Mr Biden described the new measure with some qualifications, saying it is “not likely to pass constitutional muster”, but that several “key scholars” thought it may, and that it is therefore “worth the effort” for the CDC to try a new ban while congressional efforts to impose one are still pending. It is also likely that the new moratorium could survive legal challenges for long enough that there is time for Congress to put a less vulnerable measure in place.

The scorn for the editors of the Post-Dispatch was immediate. “Well, the so-called "paper of record" for st louis shows its ass yet again”, wrote one user. Another called the paper out for its condescension: “Hey, @stltoday, did you write her off because she is a Black woman? Never mind. Don’t answer. Maybe more diversity on your editorial board would’ve made a difference.”

Ms Bush was clearly emotional at the conclusion of her protest, which saw her feted with flowers and cheered by a crowd that included several of her colleagues.

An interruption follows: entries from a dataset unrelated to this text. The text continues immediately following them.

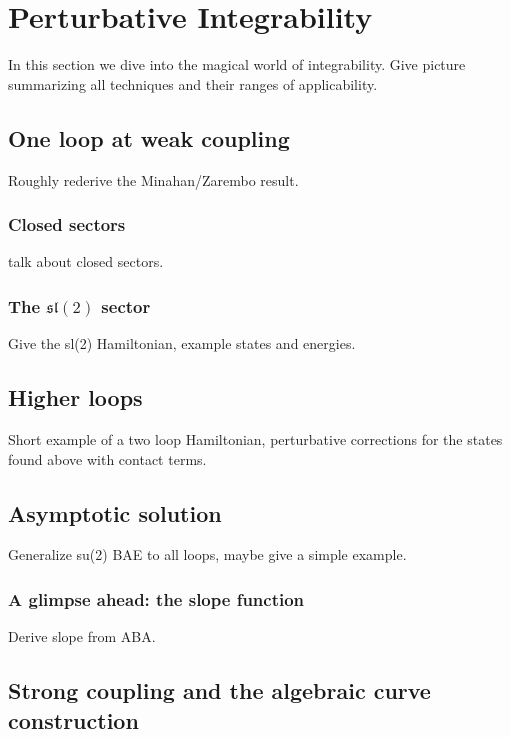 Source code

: 
\section{Perturbative Integrability}

In this section we dive into the magical world of integrability.
Give picture summarizing all techniques and their ranges of applicability.

\subsection{One loop at weak coupling}

Roughly rederive the Minahan/Zarembo result.

\subsubsection{Closed sectors}

talk about closed sectors.

\subsubsection{The $\mathfrak{sl}(2)$ sector}

Give the sl(2) Hamiltonian, example states and energies.

\subsection{Higher loops}

Short example of a two loop Hamiltonian, perturbative corrections for the states found above with contact terms.

\subsection{Asymptotic solution}

Generalize su(2) BAE to all loops, maybe give a simple example. 

\subsubsection{A glimpse ahead: the slope function}

Derive slope from ABA.

\subsection{Strong coupling and the algebraic curve construction}

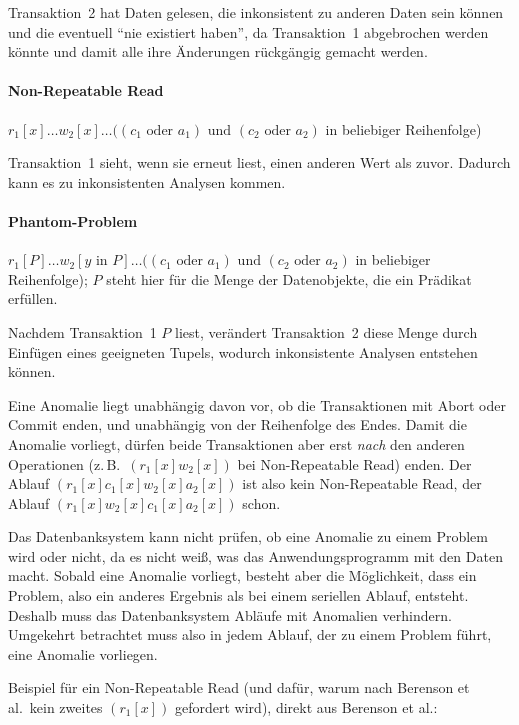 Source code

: \begin{enumerate}[a)]
\begin{solution}
Transaktion~2 hat Daten gelesen, die inkonsistent zu anderen Daten sein können und die eventuell "`nie existiert haben"', da Transaktion~1 abgebrochen werden könnte und damit alle ihre Änderungen rückgängig gemacht werden.

\paragraph{\color{solutioncolor}Non-Repeatable Read}
$r_1[x] \ldots w_2[x] \ldots
((c_1 \textrm{ oder } a_1) \textrm{ und } (c_2 \textrm{ oder } a_2)$
in beliebiger Reihenfolge)

Transaktion~1 sieht, wenn sie erneut liest, einen anderen Wert als zuvor. Dadurch kann es zu inkonsistenten Analysen kommen.

\paragraph{\color{solutioncolor}Phantom-Problem}
$r_1[P] \ldots w_2[y \textrm{ in } P] \ldots
((c_1 \textrm{ oder } a_1) \textrm{ und } (c_2 \textrm{ oder } a_2)$
in beliebiger Reihenfolge);
$P$ steht hier für die Menge der Datenobjekte, die ein Prädikat erfüllen.

Nachdem Transaktion~1 $P$ liest, verändert Transaktion~2 diese Menge durch Einfügen eines geeigneten Tupels, wodurch inkonsistente Analysen entstehen können.
\end{solution}

\begin{note}
Eine Anomalie liegt unabhängig davon vor, ob die Transaktionen mit Abort oder Commit enden, und unabhängig von der Reihenfolge des Endes. Damit die Anomalie vorliegt, dürfen beide Transaktionen aber erst \emph{nach} den anderen Operationen (z.\,B.\ $(r_1[x] w_2[x])$ bei Non-Repeatable Read) enden. Der Ablauf $(r_1[x] c_1[x] w_2[x] a_2[x])$ ist also kein Non-Repeatable Read, der Ablauf $(r_1[x] w_2[x] c_1[x] a_2[x])$ schon.

Das Datenbanksystem kann nicht prüfen, ob eine Anomalie zu einem Problem wird oder nicht, da es nicht weiß, was das Anwendungsprogramm mit den Daten macht. Sobald eine Anomalie vorliegt, besteht aber die Möglichkeit, dass ein Problem, also ein anderes Ergebnis als bei einem seriellen Ablauf, entsteht. Deshalb muss das Datenbanksystem Abläufe mit Anomalien verhindern. Umgekehrt betrachtet muss also in jedem Ablauf, der zu einem Problem führt, eine Anomalie vorliegen.

Beispiel für ein Non-Repeatable Read (und dafür, warum nach Berenson et al.\ kein zweites $(r_1[x])$ gefordert wird), direkt aus Berenson et al.:


\end{note}
\end{enumerate}
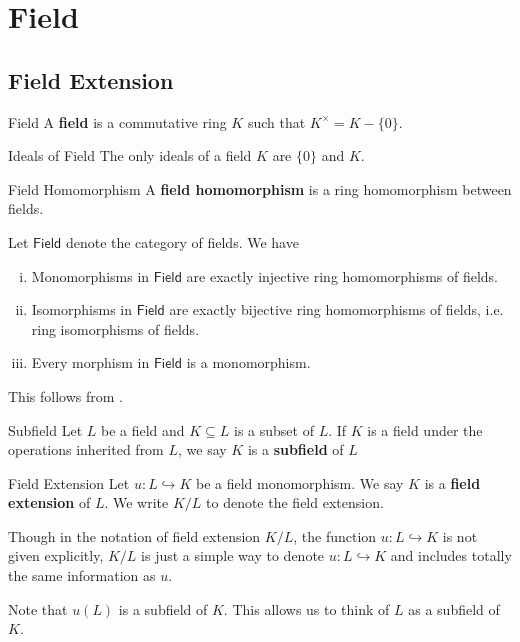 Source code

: 
\chapter{Field}
\section{Field Extension}
\begin{definition}{Field}{}
    A \textbf{field} is a commutative ring $K$ such that $K^{\times}=K-\{0\}$.
\end{definition}

\begin{proposition}{Ideals of Field}{}
    The only ideals of a field $K$ are $\{0\}$ and $K$.
\end{proposition}



\begin{definition}{Field Homomorphism}{}
    A \textbf{field homomorphism} is a ring homomorphism between fields.
\end{definition}

\begin{proposition}{}{}
    Let $\mathsf{Field}$ denote the category of fields. We have
    \begin{enumerate}[(i)]
        \item Monomorphisms in $\mathsf{Field}$ are exactly injective ring homomorphisms of fields.
        \item Isomorphisms in $\mathsf{Field}$ are exactly bijective ring homomorphisms of fields, i.e. ring isomorphisms of fields.
        \item Every morphism in $\mathsf{Field}$ is a monomorphism.
    \end{enumerate}
\end{proposition}
\begin{prf}
    This follows from .
\end{prf}

\begin{definition}{Subfield}{}
    Let $L$ be a field and $K\subseteq L$ is a subset of $L$. If $K$ is a field under the operations inherited from $L$, we say $K$ is a \textbf{subfield} of $L$
\end{definition}


\begin{definition}{Field Extension}{}
    Let $u:L\hookrightarrow K$ be a field monomorphism. We say $K$ is a \textbf{field extension} of $L$. We write $K/L$ to denote the field extension.
\end{definition}
\begin{remark}
    Though in the notation of field extension $K/L$, the function $u:L\hookrightarrow K$ is not given explicitly, $K/L$ is just a simple way to denote $u:L\hookrightarrow K$ and includes totally the same information as $u$. 
    
    Note that $u(L)$ is a subfield of $K$. This allows us to think of $L$ as a subfield of $K$.
\end{remark}


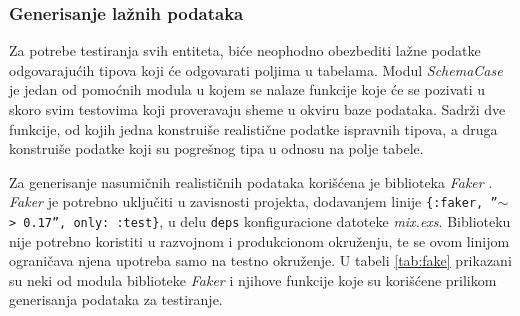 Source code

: \documentclass[12pt,oneside]{memoir}
\begin{document}
\subsubsection{Generisanje lažnih podataka}
\par Za potrebe testiranja svih entiteta, biće neophodno obezbediti lažne podatke odgovarajućih tipova koji će odgovarati poljima u tabelama. Modul \emph{SchemaCase} je jedan od pomoćnih modula u kojem se nalaze funkcije koje će se pozivati u skoro svim testovima koji proveravaju sheme u okviru baze podataka. Sadrži dve funkcije, od kojih jedna konstruiše realistične podatke ispravnih tipova, a druga konstruiše podatke koji su pogrešnog tipa u odnosu na polje tabele. 
\par Za generisanje nasumičnih realističnih podataka korišćena je biblioteka \emph{Faker} \cite{faker}. \emph{Faker} je potrebno uključiti u zavisnosti projekta, dodavanjem linije \texttt{\{:faker, ''$\sim$> 0.17'', only: :test\}}, u delu \texttt{deps} konfiguracione datoteke \emph{mix.exs}. Biblioteku nije potrebno koristiti u razvojnom i produkcionom okruženju, te se ovom linijom ograničava njena upotreba samo na testno okruženje. U tabeli \ref{tab:fake} prikazani su neki od modula biblioteke \emph{Faker} i njihove funkcije koje su korišćene prilikom generisanja podataka za testiranje.
\end{document}
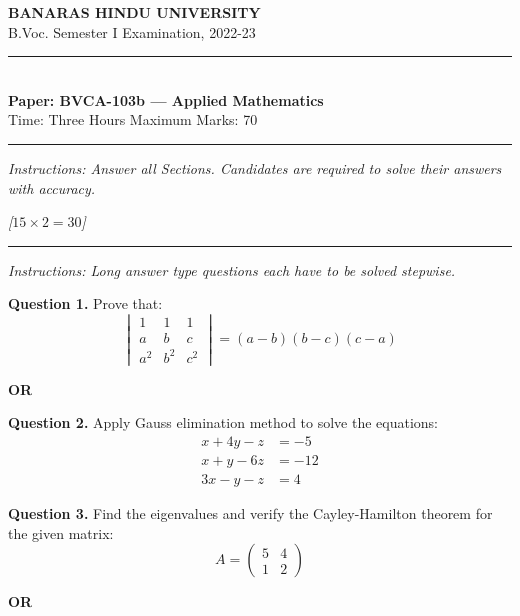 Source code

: \documentclass[11pt,a4paper]{article}
\newcommand{\pts}[1]{\hfill   \textit{[#1]}}
\begin{document}
\begin{center}
  {\large\bfseries BANARAS HINDU UNIVERSITY}\\[2pt]
  {
\normalsize B.Voc. Semester I Examination, 2022-23}\\[6pt]
  \rule{0.8\linewidth}{0.5pt}\\[6pt]
  {\large\bfseries Paper: BVCA-103b --- Applied Mathematics}\\[4pt]
  {
\normalsize Time: Three Hours \hfill Maximum Marks: 70}
\end{center}

\rule{\linewidth}{0.4pt}

\smallskip



\noindent   \textit{Instructions: Answer all Sections. Candidates are required to solve their answers with accuracy.}

\bigskip

\bigskip


\pts{$15  \times 2 = 30$}
\rule{\linewidth}{0.4pt}\smallskip




\noindent   \textit{Instructions: Long answer type questions each have to be solved stepwise.}

\medskip


\noindent   \textbf{Question 1.} Prove that:
\[

\begin{vmatrix}
  1 & 1 & 1 \\
  a & b & c \\
  a^2 & b^2 & c^2
\end{vmatrix} = (a-b)(b-c)(c-a)
\]
\centerline{   \textbf{OR}}

\medskip


\noindent   \textbf{Question 2.} Apply Gauss elimination method to solve the equations:
\[

\begin{aligned}
  x + 4y - z &= -5 \\
  x + y - 6z &= -12 \\
  3x - y - z &= 4
\end{aligned}
\]

\medskip


\noindent   \textbf{Question 3.} Find the eigenvalues and verify the Cayley-Hamilton theorem for the given matrix:
\[
A = 
\begin{pmatrix}
  5 & 4 \\
  1 & 2
\end{pmatrix}
\]
\centerline{   \textbf{OR}}
\end{document}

“I reached in my own toolbox,” she told MSNBC’s Nicole Wallace. “Someone else might have done something different, but what I know to do is to put your body on the line. And so that’s what I did.

“I said you know what I know how to do? I know how to galvanise people, I know how to mobilise people, I know how to organise. So let me just sit here and see if I can get others to sit with me, to help bring some awareness, let’s shine some light on this. People have to know that we’re fighting for them and we have to be victorious”.